_TASK INSTRUCTIONS_
Write the records out exactly, so that no picture remains in the copy.

_MATERIAL SHOWN_
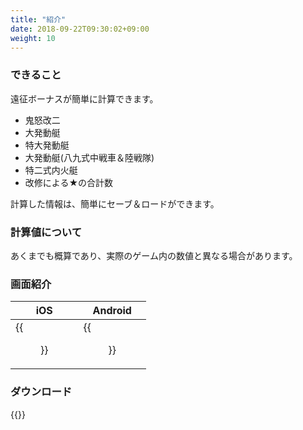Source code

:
 ```yaml
---
title: "紹介"
date: 2018-09-22T09:30:02+09:00
weight: 10
---
```


### できること

遠征ボーナスが簡単に計算できます。

* 鬼怒改二
* 大発動艇
* 特大発動艇
* 大発動艇(八九式中戦車＆陸戦隊)
* 特二式内火艇
* 改修による★の合計数

計算した情報は、簡単にセーブ＆ロードができます。

### 計算値について

あくまでも概算であり、実際のゲーム内の数値と異なる場合があります。

### 画面紹介

|iOS|Android|
|---|---|
|{{<figure src="/images/daihatu/ios_01.png" width="400px" caption="メイン画面">}}|{{<figure src="/images/daihatu/android_01.png" width="400px" caption="メイン画面">}}|

### ダウンロード

{{<download-banner-daihatu>}}
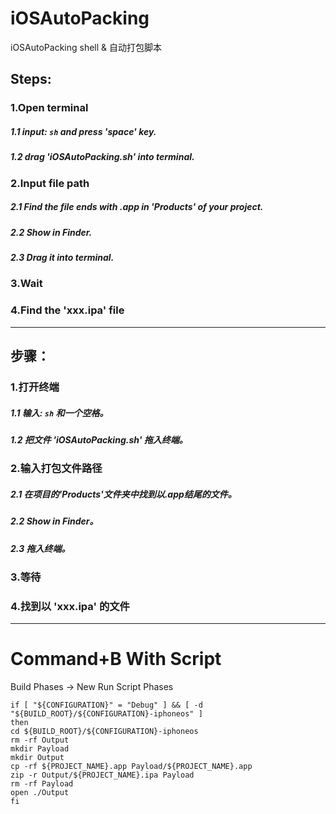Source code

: # iOSAutoPacking
iOSAutoPacking shell & 自动打包脚本

## Steps:

### 1.Open terminal
##### 1.1 input: ``` sh ``` and press 'space' key.
##### 1.2 drag 'iOSAutoPacking.sh' into terminal.

### 2.Input file path
 ##### 2.1 Find the file ends with .app in 'Products' of your project.
 ##### 2.2 Show in Finder.
 ##### 2.3 Drag it into terminal.

### 3.Wait

### 4.Find the 'xxx.ipa' file

---

## 步骤：

### 1.打开终端
##### 1.1 输入: ``` sh ``` 和一个空格。

##### 1.2 把文件 'iOSAutoPacking.sh' 拖入终端。

### 2.输入打包文件路径

##### 2.1 在项目的'Products'文件夹中找到以.app结尾的文件。
##### 2.2 Show in Finder。
##### 2.3 拖入终端。

### 3.等待

### 4.找到以 'xxx.ipa' 的文件

---

# Command+B With Script

Build Phases -> New Run Script Phases

```
if [ "${CONFIGURATION}" = "Debug" ] && [ -d "${BUILD_ROOT}/${CONFIGURATION}-iphoneos" ]
then
cd ${BUILD_ROOT}/${CONFIGURATION}-iphoneos
rm -rf Output
mkdir Payload
mkdir Output
cp -rf ${PROJECT_NAME}.app Payload/${PROJECT_NAME}.app
zip -r Output/${PROJECT_NAME}.ipa Payload
rm -rf Payload
open ./Output
fi
```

_EXERCISE RESPONSE_
Source code

:
 ```yaml
---
title: "紹介"
date: 2018-09-22T09:30:02+09:00
weight: 10
---
```


### できること

遠征ボーナスが簡単に計算できます。

* 鬼怒改二
* 大発動艇
* 特大発動艇
* 大発動艇(八九式中戦車＆陸戦隊)
* 特二式内火艇
* 改修による★の合計数

計算した情報は、簡単にセーブ＆ロードができます。

### 計算値について

あくまでも概算であり、実際のゲーム内の数値と異なる場合があります。

### 画面紹介

|iOS|Android|
|---|---|
|{{<figure src="/images/daihatu/ios_01.png" width="400px" caption="メイン画面">}}|{{<figure src="/images/daihatu/android_01.png" width="400px" caption="メイン画面">}}|

### ダウンロード

{{<download-banner-daihatu>}}
Source code

: # iOSAutoPacking
iOSAutoPacking shell & 自动打包脚本

## Steps:

### 1.Open terminal
##### 1.1 input: ``` sh ``` and press 'space' key.
##### 1.2 drag 'iOSAutoPacking.sh' into terminal.

### 2.Input file path
 ##### 2.1 Find the file ends with .app in 'Products' of your project.
 ##### 2.2 Show in Finder.
 ##### 2.3 Drag it into terminal.

### 3.Wait

### 4.Find the 'xxx.ipa' file

---

## 步骤：

### 1.打开终端
##### 1.1 输入: ``` sh ``` 和一个空格。

##### 1.2 把文件 'iOSAutoPacking.sh' 拖入终端。

### 2.输入打包文件路径

##### 2.1 在项目的'Products'文件夹中找到以.app结尾的文件。
##### 2.2 Show in Finder。
##### 2.3 拖入终端。

### 3.等待

### 4.找到以 'xxx.ipa' 的文件

---

# Command+B With Script

Build Phases -> New Run Script Phases

```
if [ "${CONFIGURATION}" = "Debug" ] && [ -d "${BUILD_ROOT}/${CONFIGURATION}-iphoneos" ]
then
cd ${BUILD_ROOT}/${CONFIGURATION}-iphoneos
rm -rf Output
mkdir Payload
mkdir Output
cp -rf ${PROJECT_NAME}.app Payload/${PROJECT_NAME}.app
zip -r Output/${PROJECT_NAME}.ipa Payload
rm -rf Payload
open ./Output
fi
```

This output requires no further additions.